• _Exercise data_:
↓
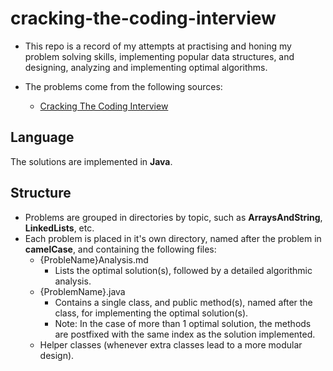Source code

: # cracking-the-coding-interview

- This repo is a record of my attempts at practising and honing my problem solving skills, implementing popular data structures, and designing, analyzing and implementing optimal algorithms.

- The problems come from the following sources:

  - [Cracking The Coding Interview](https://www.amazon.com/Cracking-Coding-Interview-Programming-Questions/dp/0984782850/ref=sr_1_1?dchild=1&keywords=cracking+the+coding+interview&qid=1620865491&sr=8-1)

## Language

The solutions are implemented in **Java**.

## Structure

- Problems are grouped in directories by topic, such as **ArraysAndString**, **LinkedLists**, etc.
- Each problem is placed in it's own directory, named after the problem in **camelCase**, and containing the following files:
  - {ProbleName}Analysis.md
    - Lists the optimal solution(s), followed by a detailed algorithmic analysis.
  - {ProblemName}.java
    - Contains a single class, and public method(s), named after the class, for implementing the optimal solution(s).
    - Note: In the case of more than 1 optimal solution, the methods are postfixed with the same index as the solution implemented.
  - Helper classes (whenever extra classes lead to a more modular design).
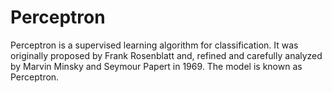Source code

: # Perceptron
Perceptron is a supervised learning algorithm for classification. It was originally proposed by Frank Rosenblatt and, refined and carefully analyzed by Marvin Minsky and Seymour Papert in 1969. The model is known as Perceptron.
↑
• _Exercise instructions_:
Identify how many lines in the entries above include the string "Perceptron", then state that number alone.

• _Solution below_:
2